SignOnSanDiego.com: Top NY Lawmaker Opposes Selling Aqueduct Track

ALBANY, New York – New York's famed Aqueduct Racetrack should not be sold, according to the Senate majority leader, clashing with Gov. Eliot Spitzer who said he might consider such a plan.

“I'll give you my personal impression: Aqueduct is not for sale,” Joseph Bruno, the Republican Senate majority leader, told Albany reporters on Tuesday.

For months, trade publications have carried reports saying that Spitzer was considering selling the track, located in New York City's Borough of Queens, for $1 billion or more.

Spitzer said the track site could be put to other uses, such as a park, a convention center, or some combination of these approaches, according to Tuesday's Daily News.

“Whether or not you have racing at Aqueduct, you have an enormous piece of land there that can and should be used for some other things,” the Democratic governor said. “But some way, those options need to be confronted.”

A gubernatorial spokeswoman had no comment.

For years, New York's horse racing industry has been struggling, partly because competing tracks offer richer purses and partly because casinos have lured away gamblers with video lottery terminals.

The New York Horse Racing Association now runs the states three main tracks but its franchise ends on Dec. 31. Spitzer now is reviewing bids to run the tracks for the next 20 years but he will need the legislature's approval.

Assemblyman Gary Pretlow, a Mt.

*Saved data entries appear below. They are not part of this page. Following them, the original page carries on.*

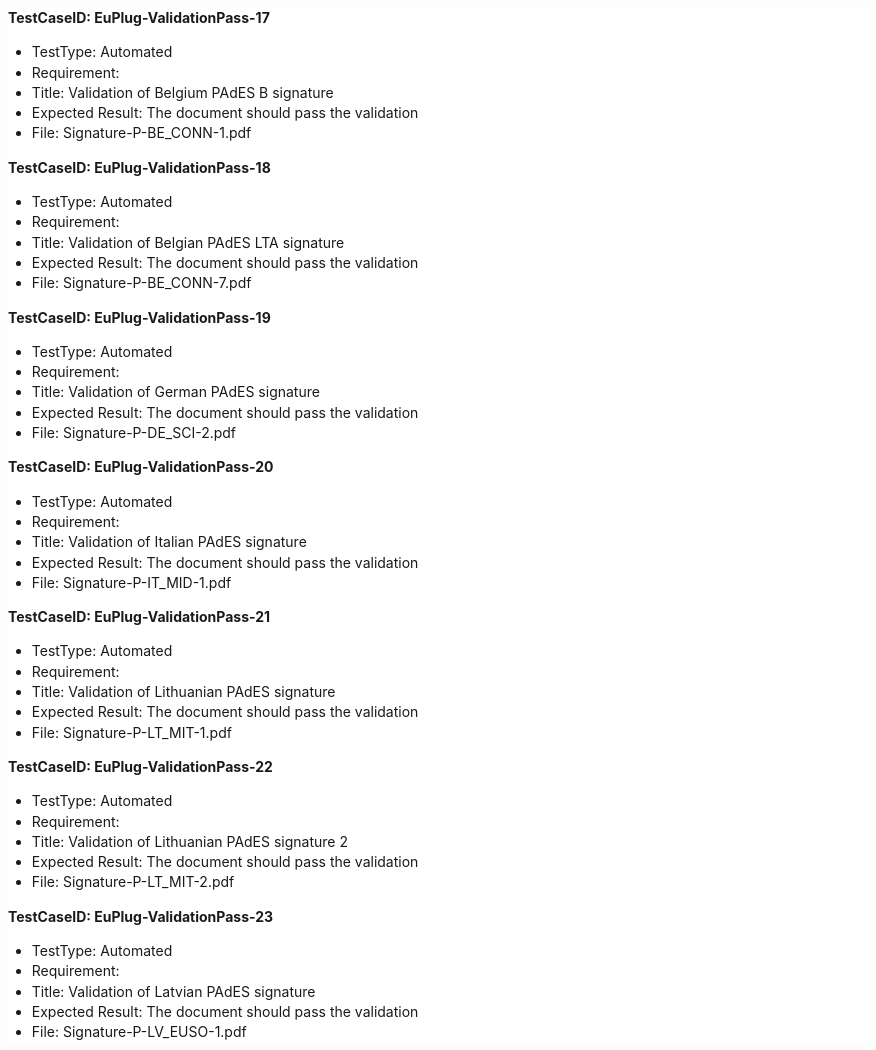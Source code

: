 
**TestCaseID: EuPlug-ValidationPass-17**

* TestType: Automated
* Requirement: []()
* Title: Validation of Belgium PAdES B signature
* Expected Result: The document should pass the validation
* File: Signature-P-BE_CONN-1.pdf


**TestCaseID: EuPlug-ValidationPass-18**

* TestType: Automated
* Requirement: []()
* Title: Validation of Belgian PAdES LTA signature
* Expected Result: The document should pass the validation
* File: Signature-P-BE_CONN-7.pdf


**TestCaseID: EuPlug-ValidationPass-19**

* TestType: Automated
* Requirement: []()
* Title: Validation of German PAdES signature
* Expected Result: The document should pass the validation
* File: Signature-P-DE_SCI-2.pdf


**TestCaseID: EuPlug-ValidationPass-20**

* TestType: Automated
* Requirement: []()
* Title: Validation of Italian PAdES signature
* Expected Result: The document should pass the validation
* File: Signature-P-IT_MID-1.pdf


**TestCaseID: EuPlug-ValidationPass-21**

* TestType: Automated
* Requirement: []()
* Title: Validation of Lithuanian PAdES signature
* Expected Result: The document should pass the validation
* File: Signature-P-LT_MIT-1.pdf


**TestCaseID: EuPlug-ValidationPass-22**

* TestType: Automated
* Requirement: []()
* Title: Validation of Lithuanian PAdES signature 2
* Expected Result: The document should pass the validation
* File: Signature-P-LT_MIT-2.pdf


**TestCaseID: EuPlug-ValidationPass-23**

* TestType: Automated
* Requirement: []()
* Title: Validation of Latvian PAdES signature
* Expected Result: The document should pass the validation
* File: Signature-P-LV_EUSO-1.pdf
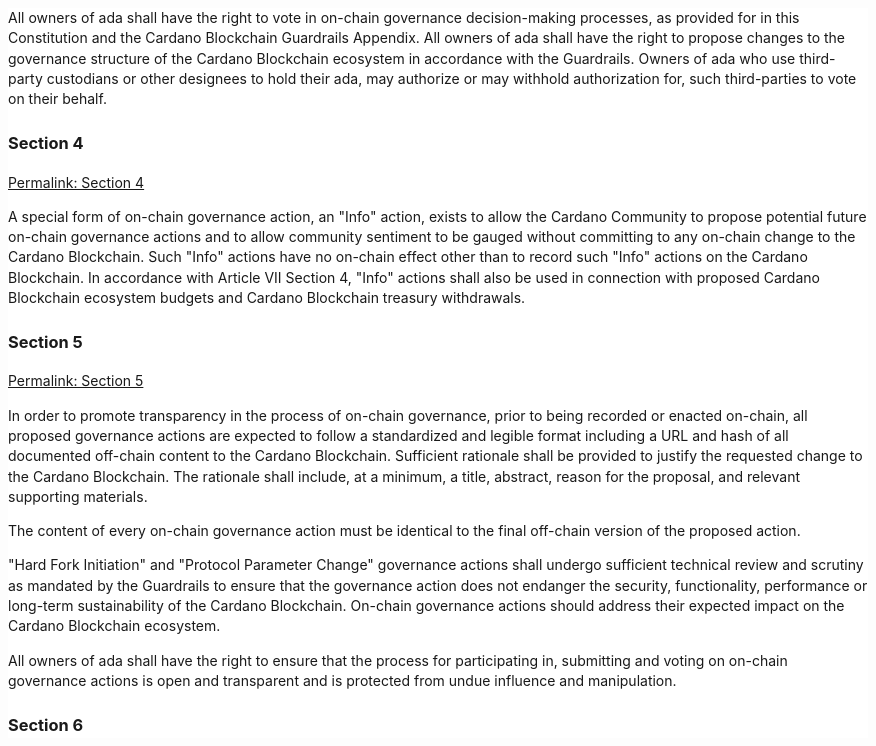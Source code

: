 All owners of ada shall have the right to vote in on-chain governance
decision-making processes, as provided for in this Constitution and the Cardano
Blockchain Guardrails Appendix.
All owners of ada shall have the right to propose changes to the governance
structure of the Cardano Blockchain ecosystem in accordance with the Guardrails.
Owners of ada who use third-party custodians or other designees to hold their
ada, may authorize or may withhold authorization for, such third-parties to
vote on their behalf.

### Section 4

[Permalink: Section 4](https://github.com/IntersectMBO/cardano-constitution/blob/main/cardano-constitution-1/cardano-constitution-1.txt.md#section-4-1)

A special form of on-chain governance action, an "Info" action, exists to allow
the Cardano Community to propose potential future on-chain governance actions
and to allow community sentiment to be gauged without committing to any
on-chain change to the Cardano Blockchain.
Such "Info" actions have no on-chain effect other than to record such "Info"
actions on the Cardano Blockchain.
In accordance with Article VII Section 4, "Info" actions shall also be used in
connection with proposed Cardano Blockchain ecosystem budgets and Cardano
Blockchain treasury withdrawals.

### Section 5

[Permalink: Section 5](https://github.com/IntersectMBO/cardano-constitution/blob/main/cardano-constitution-1/cardano-constitution-1.txt.md#section-5)

In order to promote transparency in the process of on-chain governance, prior
to being recorded or enacted on-chain, all proposed governance actions are
expected to follow a standardized and legible format including a URL and hash
of all documented off-chain content to the Cardano Blockchain.
Sufficient rationale shall be provided to justify the requested change to the
Cardano Blockchain.
The rationale shall include, at a minimum, a title, abstract, reason for the
proposal, and relevant supporting materials.

The content of every on-chain governance action must be identical to the final
off-chain version of the proposed action.

"Hard Fork Initiation" and "Protocol Parameter Change" governance actions shall
undergo sufficient technical review and scrutiny as mandated by the Guardrails
to ensure that the governance action does not endanger the security,
functionality, performance or long-term sustainability of the Cardano
Blockchain.
On-chain governance actions should address their expected impact on the Cardano
Blockchain ecosystem.

All owners of ada shall have the right to ensure that the process for
participating in, submitting and voting on on-chain governance actions is open
and transparent and is protected from undue influence and manipulation.

### Section 6
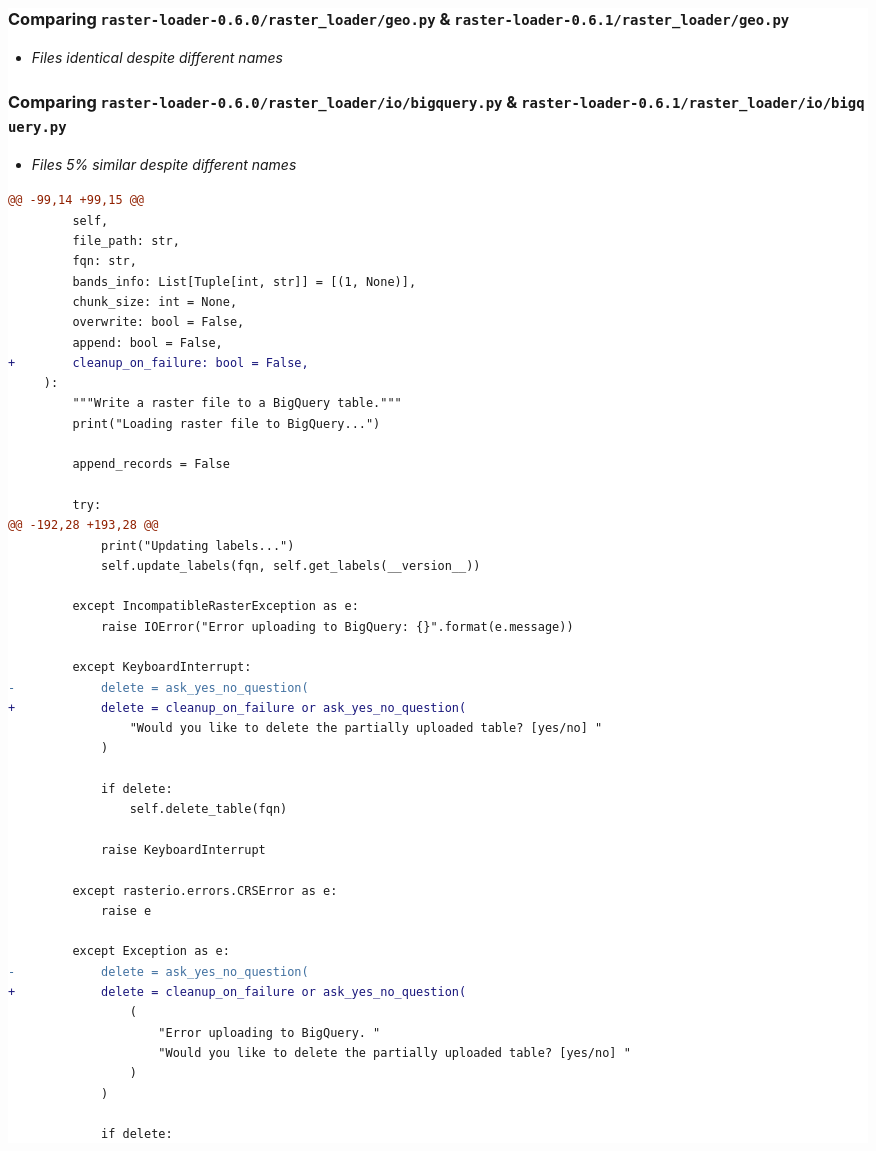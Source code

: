 ### Comparing `raster-loader-0.6.0/raster_loader/geo.py` & `raster-loader-0.6.1/raster_loader/geo.py`

 * *Files identical despite different names*

### Comparing `raster-loader-0.6.0/raster_loader/io/bigquery.py` & `raster-loader-0.6.1/raster_loader/io/bigquery.py`

 * *Files 5% similar despite different names*

```diff
@@ -99,14 +99,15 @@
         self,
         file_path: str,
         fqn: str,
         bands_info: List[Tuple[int, str]] = [(1, None)],
         chunk_size: int = None,
         overwrite: bool = False,
         append: bool = False,
+        cleanup_on_failure: bool = False,
     ):
         """Write a raster file to a BigQuery table."""
         print("Loading raster file to BigQuery...")
 
         append_records = False
 
         try:
@@ -192,28 +193,28 @@
             print("Updating labels...")
             self.update_labels(fqn, self.get_labels(__version__))
 
         except IncompatibleRasterException as e:
             raise IOError("Error uploading to BigQuery: {}".format(e.message))
 
         except KeyboardInterrupt:
-            delete = ask_yes_no_question(
+            delete = cleanup_on_failure or ask_yes_no_question(
                 "Would you like to delete the partially uploaded table? [yes/no] "
             )
 
             if delete:
                 self.delete_table(fqn)
 
             raise KeyboardInterrupt
 
         except rasterio.errors.CRSError as e:
             raise e
 
         except Exception as e:
-            delete = ask_yes_no_question(
+            delete = cleanup_on_failure or ask_yes_no_question(
                 (
                     "Error uploading to BigQuery. "
                     "Would you like to delete the partially uploaded table? [yes/no] "
                 )
             )
 
             if delete:
```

Vernon Democrat who focuses on wagering and racing, said by telephone that he would oppose selling Aqueduct, calling it “an integral part of the New York state racing program.” He added: “I know my colleagues from Queens are totally against it.”

New York state has two other main tracks: Belmont Park, located in Nassau County on Long Island, and the upstate Saratoga Race Course. Aqueduct was expected to get thousands of video lottery terminals, but this plan has been delayed in the clash over extending the horse racing franchise.